Would you copy out the following entries exactly, without any of the pictures?

--- Recorded data Enclosed Below ---

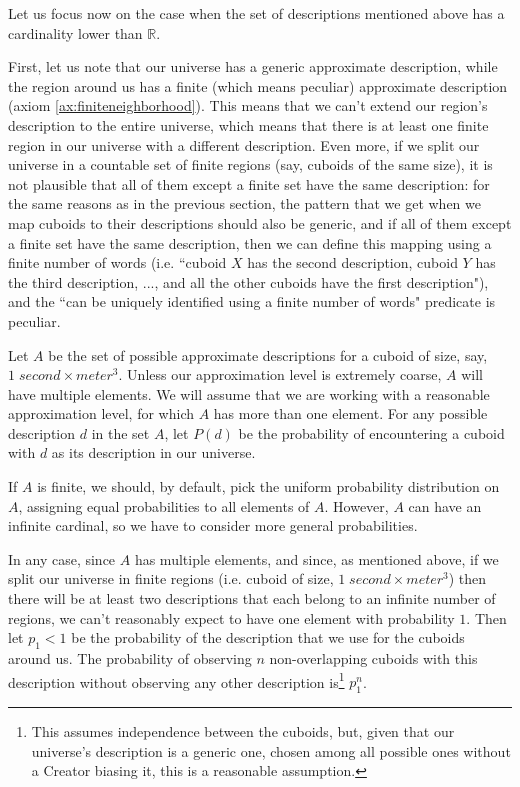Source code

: \documentclass[a4paper
]{article}
\def\reale{\mathbb{R}}
\newcommand{\ghilimele}[1]{``#1"}
\begin{document}
Let us focus now on the case when the set of descriptions mentioned above
has a cardinality lower than $\reale$.

First, let us note that our universe has a generic approximate description,
while the region around us has a finite (which means peculiar) approximate
description (axiom \ref{ax:finiteneighborhood}).
This means that we can't
extend our region's description to the entire universe, which means that
there is at least one finite region in our universe with a different
description.
Even more, if we split our universe in a countable set of finite regions
(say, cuboids of the same size),
it is not plausible that all of them except a finite set have the same
description: for the same reasons as in the previous section,
the pattern that we get when we map cuboids to their descriptions should also
be generic, and if all of them except a finite set have the same description,
then we can define this mapping using a finite number of words
(i.e. \ghilimele{cuboid $X$ has the second description,
cuboid $Y$ has the third description, ..., and all the other cuboids have the
first description}), and the \ghilimele{can be uniquely identified using a
finite number of words} predicate is peculiar.

Let $A$ be the set of possible approximate descriptions for
a cuboid of size, say, $1\;second \times meter^3$.
Unless our approximation level is extremely coarse,
$A$ will have multiple elements.
We will assume that we are working with a reasonable approximation level,
for which $A$ has more than one element.
For any possible description $d$ in the set $A$,
let $P(d)$ be the probability of encountering
a cuboid with $d$ as its description in our universe.

If $A$ is finite, we should, by default, pick the uniform probability
distribution on $A$, assigning equal probabilities to all elements of $A$.
However, $A$ can have an infinite cardinal,
so we have to consider more general probabilities.

In any case, since $A$ has multiple elements, and since, as mentioned above,
if we split our universe in finite regions
(i.e. cuboid of size, $1\;second \times meter^3$) then there will be
at least two descriptions that each belong to an infinite number of regions,
we can't reasonably expect to have one element with probability $1$.
Then let $p_1<1$ be the probability of the description that we use for the
cuboids around us.
The probability of observing $n$
non-overlapping cuboids
with this description without observing any other description is\footnote{
  This assumes independence between the cuboids, but, given that our
  universe's description is a generic one, chosen among all possible
  ones without a Creator biasing it, this is a reasonable assumption.
}
$p_1^n$.
\end{document}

--- End of Enclosed Recorded data ---

:: Response to the task ::
Source code

: \documentclass[a4paper
]{article}
\def\reale{\mathbb{R}}
\newcommand{\ghilimele}[1]{``#1"}
\begin{document}
Let us focus now on the case when the set of descriptions mentioned above
has a cardinality lower than $\reale$.

First, let us note that our universe has a generic approximate description,
while the region around us has a finite (which means peculiar) approximate
description (axiom \ref{ax:finiteneighborhood}).
This means that we can't
extend our region's description to the entire universe, which means that
there is at least one finite region in our universe with a different
description.
Even more, if we split our universe in a countable set of finite regions
(say, cuboids of the same size),
it is not plausible that all of them except a finite set have the same
description: for the same reasons as in the previous section,
the pattern that we get when we map cuboids to their descriptions should also
be generic, and if all of them except a finite set have the same description,
then we can define this mapping using a finite number of words
(i.e. \ghilimele{cuboid $X$ has the second description,
cuboid $Y$ has the third description, ..., and all the other cuboids have the
first description}), and the \ghilimele{can be uniquely identified using a
finite number of words} predicate is peculiar.

Let $A$ be the set of possible approximate descriptions for
a cuboid of size, say, $1\;second \times meter^3$.
Unless our approximation level is extremely coarse,
$A$ will have multiple elements.
We will assume that we are working with a reasonable approximation level,
for which $A$ has more than one element.
For any possible description $d$ in the set $A$,
let $P(d)$ be the probability of encountering
a cuboid with $d$ as its description in our universe.

If $A$ is finite, we should, by default, pick the uniform probability
distribution on $A$, assigning equal probabilities to all elements of $A$.
However, $A$ can have an infinite cardinal,
so we have to consider more general probabilities.

In any case, since $A$ has multiple elements, and since, as mentioned above,
if we split our universe in finite regions
(i.e. cuboid of size, $1\;second \times meter^3$) then there will be
at least two descriptions that each belong to an infinite number of regions,
we can't reasonably expect to have one element with probability $1$.
Then let $p_1<1$ be the probability of the description that we use for the
cuboids around us.
The probability of observing $n$
non-overlapping cuboids
with this description without observing any other description is\footnote{
  This assumes independence between the cuboids, but, given that our
  universe's description is a generic one, chosen among all possible
  ones without a Creator biasing it, this is a reasonable assumption.
}
$p_1^n$.
\end{document}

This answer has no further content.